Steven D'Aprano steve at REMOVETHIScyber.com.au
Mon Jan 16 11:52:00 EST 2006


On Mon, 16 Jan 2006 02:58:39 -0800, Paul Rubin wrote:

> Steven D'Aprano <steve at REMOVETHIScyber.com.au> writes:
>> For finite sequences, your proposal adds nothing new to existing
>> solutions like range and xrange.
> 
> Oh come on, [5,4,..0] is much easier to read than range(5,-1,-1).

Only in isolation, and arguably not even then. Or do you think that Perl
is much easier to read than Python simply because you can write your
programs in fewer characters?

It looks too much like the list [5,4,0], and is easy to make typos:
[5,4,.0] gives you no syntax error but very different results.

The meaning isn't particular clear: is it supposed to be [start, stop,
step] (the natural expectation for those used to Python slices and ranges)
or [start, next, stop]? It is actually the second, but go back to the
original post by Gregory: after giving examples, he still wrongly
described his proposal as having a "step" parameter. There is no step
parameter -- the step is implied, by subtracting start from next. Such
confusion doesn't bode well.

Python indexing deliberately goes to one-past-the-end counting for a
reason: it helps prevent off-by-one signpost errors. This syntax goes
against that decision, and adds one more thing to memorise about Python:
the end index is not included in the list, except for arithmetic
sequences, where it is, sometimes but not necessarily. In [5,6,10] the end
index 10 is included; in [5,7,10] it isn't.
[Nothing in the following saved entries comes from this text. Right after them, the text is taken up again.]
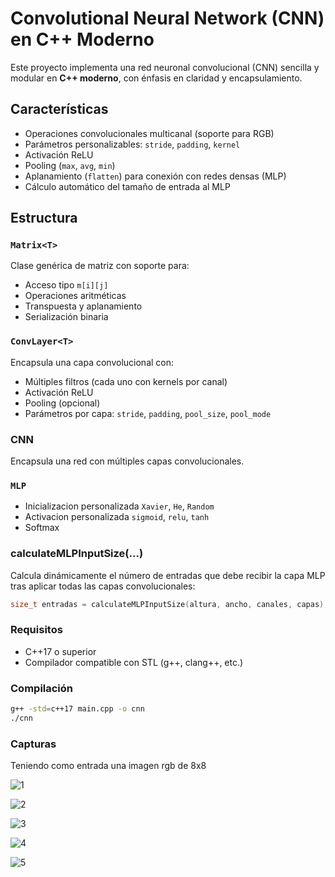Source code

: # Convolutional Neural Network (CNN) en C++ Moderno

Este proyecto implementa una red neuronal convolucional (CNN) sencilla y modular en **C++ moderno**, con énfasis en claridad y encapsulamiento.

## Características

- Operaciones convolucionales multicanal (soporte para RGB)
- Parámetros personalizables: `stride`, `padding`, `kernel`
- Activación ReLU
- Pooling (`max`, `avg`, `min`)
- Aplanamiento (`flatten`) para conexión con redes densas (MLP)
- Cálculo automático del tamaño de entrada al MLP

## Estructura

### `Matrix<T>`

Clase genérica de matriz con soporte para:

- Acceso tipo `m[i][j]`
- Operaciones aritméticas
- Transpuesta y aplanamiento
- Serialización binaria

### `ConvLayer<T>`

Encapsula una capa convolucional con:

- Múltiples filtros (cada uno con kernels por canal)
- Activación ReLU
- Pooling (opcional)
- Parámetros por capa: `stride`, `padding`, `pool_size`, `pool_mode`

### CNN<T>

Encapsula una red con múltiples capas convolucionales.

### `MLP`
- Inicializacion personalizada `Xavier`, `He`, `Random`
- Activacion personalizada `sigmoid`, `relu`, `tanh`
- Softmax

### calculateMLPInputSize(...)
Calcula dinámicamente el número de entradas que debe recibir la capa MLP tras aplicar todas las capas convolucionales:
```cpp
size_t entradas = calculateMLPInputSize(altura, ancho, canales, capas);
```

### Requisitos
- C++17 o superior
- Compilador compatible con STL (g++, clang++, etc.)

### Compilación

```bash
g++ -std=c++17 main.cpp -o cnn
./cnn
```

### Capturas
Teniendo como entrada una imagen rgb de 8x8

![1](https://github.com/user-attachments/assets/2d6c8f6a-fd92-432f-a535-257494192edc)

![2](https://github.com/user-attachments/assets/b470d14f-0fee-4e69-8281-5537bfd4b371)

![3](https://github.com/user-attachments/assets/4aac4793-6c58-4780-a7fa-d19a515a4281)

![4](https://github.com/user-attachments/assets/8ca1742f-9324-4651-911a-ee066ff892c2)

![5](https://github.com/user-attachments/assets/df3138e2-26df-433e-9bdb-37978ff757b8)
You've picked the most awkward example of range, I admit. But let's look
at a few others:

[0,..9] versus range(10)
[55, ...73] versus range(55, 74)
[1, 3, ..len(mystr)] versus range(1, len(mystr)+1, 2) 
[55, 65, 295] versus range(55, 296, 10)

How often do you find yourself knowing the first two terms of a sequence
but not the step size anyway? Is that a common use case?



>> The only added feature this proposal
>> introduces is infinite iterators, and they aren't particularly hard to
>> make:
>> 
>> def arithmetic_sequence(start, step=1):
>>     yield start
>>     while 1:
>>         start += step
>>         yield start
> 
> Well, that would be itertools.count(start, step) but in general a simple
> expression is nicer than 5 lines of code.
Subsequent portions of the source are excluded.